Why data matters in service-oriented ai models

September 14, 2022 Hailey (Park Seong-min) .

2022/09/15

⏱ 3mins

See this content in the original post

At a conference this year, world-renowned artificial intelligence expert Andrew Ng emphasized the importance of data-centric AI , saying that data is becoming more important than models in AI development. Why does AI ultimately boil down to data?

from past content After pointing out the things to consider when introducing AI technology to your business , this time, we would like to look at the process required to develop an AI model for a service and find out how important data plays in it.

SERVICE-ORIENTED AI MODEL DEVELOPMENT PROCESS

IN PRACTICE, THERE ARE FOUR MAJOR STEPS TO DEVELOPING A SERVICE-ORIENTED AI MODEL THAT CAN BE PROVIDED TO CUSTOMERS.

1. Project Setup

First, you need to establish the requirements of the model . It can be seen as a kind of project setup stage to set detailed conditions such as processing time, target accuracy, target qps, serving method, and equipment specifications. It sets the direction of development, so it becomes the foundation.

2. Data Preparation

Next, you need to prepare your data to achieve your goals. Recently, there is a methodology to train a model without data, but most of the ai models used in the service are still supervised learning basics . In other words, you need a dataset with correct answers to train your model.

So, the second step is to discuss what kind of data you need, quantity or labeling, and prepare a data set for it.

3. Model Training

The third stage is the Model Training stage, which enters the modeling work . This is the model training stage, where you think about the model structure, think about how to optimize learning, and create a model that achieves the requirements set in the first step above.

4. Deploying

When the requirements of the model are achieved, the final step of launching the service to which the AI model is applied is executed. After deploying the AI model, as with other software, unexpected issues may occur, so it is necessary to monitor the performance and also work to resolve issues when issues arise .

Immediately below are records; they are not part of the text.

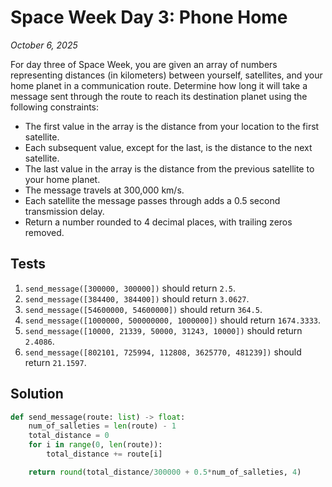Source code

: # Space Week Day 3: Phone Home
*October 6, 2025*

For day three of Space Week, you are given an array of numbers representing distances (in kilometers) between yourself, satellites, and your home planet in a communication route. Determine how long it will take a message sent through the route to reach its destination planet using the following constraints:

- The first value in the array is the distance from your location to the first satellite.
- Each subsequent value, except for the last, is the distance to the next satellite.
- The last value in the array is the distance from the previous satellite to your home planet.
- The message travels at 300,000 km/s.
- Each satellite the message passes through adds a 0.5 second transmission delay.
- Return a number rounded to 4 decimal places, with trailing zeros removed.

## Tests

1. `send_message([300000, 300000])` should return `2.5`.
2. `send_message([384400, 384400])` should return `3.0627`.
3. `send_message([54600000, 54600000])` should return `364.5`.
4. `send_message([1000000, 500000000, 1000000])` should return `1674.3333`.
5. `send_message([10000, 21339, 50000, 31243, 10000])` should return `2.4086`.
6. `send_message([802101, 725994, 112808, 3625770, 481239])` should return `21.1597`.

## Solution

```python
def send_message(route: list) -> float:
    num_of_salleties = len(route) - 1
    total_distance = 0
    for i in range(0, len(route)):
        total_distance += route[i]

    return round(total_distance/300000 + 0.5*num_of_salleties, 4)
```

This is a series of processes for developing a service-oriented AI model. To describe this process in one sentence, it is ultimately about creating a model that meets the requirements. However, as mentioned earlier, variables that we did not think of occur even after deploying the AI model to the service. In the end, the entire process of developing an AI model for a service is a process of continuously meeting the requirements of the model to maintain performance. there is.

Two Ways to Maintain AI Model Performance (Source: https://www.deeplearning.ai/wp-content/uploads/2021/06/MLOps-From-Model-centric-to-Data-centric-AI.pdf )

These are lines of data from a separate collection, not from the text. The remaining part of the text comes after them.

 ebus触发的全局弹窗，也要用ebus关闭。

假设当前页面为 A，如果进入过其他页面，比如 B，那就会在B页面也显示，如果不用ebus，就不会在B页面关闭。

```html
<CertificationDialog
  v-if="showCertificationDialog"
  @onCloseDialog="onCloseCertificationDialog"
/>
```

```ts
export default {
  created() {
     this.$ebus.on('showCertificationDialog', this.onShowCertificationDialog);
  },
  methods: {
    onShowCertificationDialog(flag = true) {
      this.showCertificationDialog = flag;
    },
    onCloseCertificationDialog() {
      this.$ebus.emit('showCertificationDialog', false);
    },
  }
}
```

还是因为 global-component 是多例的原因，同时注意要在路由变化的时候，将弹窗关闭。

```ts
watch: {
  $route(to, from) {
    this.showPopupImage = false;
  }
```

TWO APPROACHES TO MAINTAINING SERVICE-ORIENTED AI MODEL PERFORMANCE

HOW DO YOU MAINTAIN THE PERFORMANCE OF THESE CRITICAL AI MODELS? THERE ARE TWO MAIN APPROACHES.

Model-Centric: Optimizing the model structure, fixing data and improving model performance
Data-Centric: How to improve model performance by modifying or adding data, leaving other code untouched

How to achieve model performance for service launch

So what about the weight of data and models in achieving model performance for the first release? Before the AI model is released into service, the importance of Data-Centric and Model-Centric is considered to be 50% vs. 50% respectively.

This is because many of the factors discussed when setting up model requirements (processing time, target qps, serving methods, equipment specifications) are dictated by the power of the model, but both data power and model power are required to ensure accuracy. Therefore, it is common for both of these methods to occupy the same weight until the model is released into service.

How to improve model performance after service launch

On the other hand, when you want to improve the performance of the model you are using after the service is released, the effort devoted to the power of data (Data-Centric) takes up more than 80%.

This is because the most demanding performance improvement for accuracy after service launch. At this point, changing the model structure to improve accuracy is expensive because requirements for processing speed, qps, memory size, etc. must also be re-validated. Therefore, after the release of the service, the power of data is important because the model structure is not changed if possible and the performance is improved only by the power of the data or the performance is improved by slightly changing the model training method.

THE IMPORTANCE OF DATA CANNOT BE OVEREMPHASIZED SEVERAL TIMES BEFORE CREATING AI MODELS THAT CAN BE USED IN SERVICES LIKE THIS. WHAT PROBLEMS WILL YOU FACE IN SOLVING REAL BUSINESS PROBLEMS, AND HOW WILL YOU SOLVE THEM WITH DATA?

If you are curious about real business cases, you can get more insights through the Upstage Talk , which shares digital innovation experiences in the financial sector, or the AI Tech lecture video that will be released on the Upstage website in the future.